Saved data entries
....
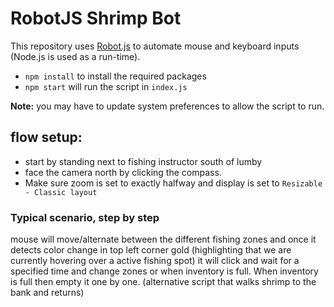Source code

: # RobotJS Shrimp Bot

This repository uses [Robot.js](https://robotjs.io/) to automate mouse and keyboard inputs (Node.js is used as a run-time).

- `npm install` to install the required packages
- `npm start` will run the script in `index.js`

**Note:** you may have to update system preferences to allow the script to run.

## flow setup:

- start by standing next to fishing instructor south of lumby
- face the camera north by clicking the compass.
- Make sure zoom is set to exactly halfway and display is set to `Resizable - Classic layout`

### Typical scenario, step by step

mouse will move/alternate between the different fishing zones and once it detects color change in top left corner gold (highlighting that we are currently hovering over a active fishing spot) it will click and wait for a specified time and change zones or when inventory is full. When inventory is full then empty it one by one. (alternative script that walks shrimp to the bank and returns)
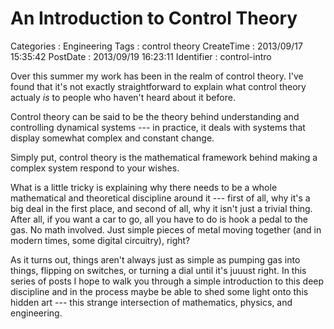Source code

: An Introduction to Control Theory
=================================

Categories
:   Engineering
Tags
:   control theory
CreateTime
:   2013/09/17 15:35:42
PostDate
:   2013/09/19 16:23:11
Identifier
:   control-intro

Over this summer my work has been in the realm of control theory.  I've found
that it's not exactly straightforward to explain what control theory actualy
*is* to people who haven't heard about it before.

Control theory can be said to be the theory behind understanding and
controlling dynamical systems --- in practice, it deals with systems that
display somewhat complex and constant change.

Simply put, control theory is the mathematical framework behind making a
complex system respond to your wishes.

What is a little tricky is explaining why there needs to be a whole
mathematical and theoretical discipline around it --- first of all, why it's a
big deal in the first place, and second of all, why it isn't just a trivial
thing.  After all, if you want a car to go, all you have to do is hook a pedal
to the gas.  No math involved. Just simple pieces of metal moving together
(and in modern times, some digital circuitry), right?

As it turns out, things aren't always just as simple as pumping gas into
things, flipping on switches, or turning a dial until it's juuust right.  In
this series of posts I hope to walk you through a simple introduction to this
deep discipline and in the process maybe be able to shed some light onto this
hidden art --- this strange intersection of mathematics, physics, and
engineering.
....
▸ Exercise requirements
Only the lines from the one containing "As it turns" through the end of the records above belong in the output, each exactly as it stands, both ends included.

▸ Response area
As it turns out, things aren't always just as simple as pumping gas into
things, flipping on switches, or turning a dial until it's juuust right.  In
this series of posts I hope to walk you through a simple introduction to this
deep discipline and in the process maybe be able to shed some light onto this
hidden art --- this strange intersection of mathematics, physics, and
engineering.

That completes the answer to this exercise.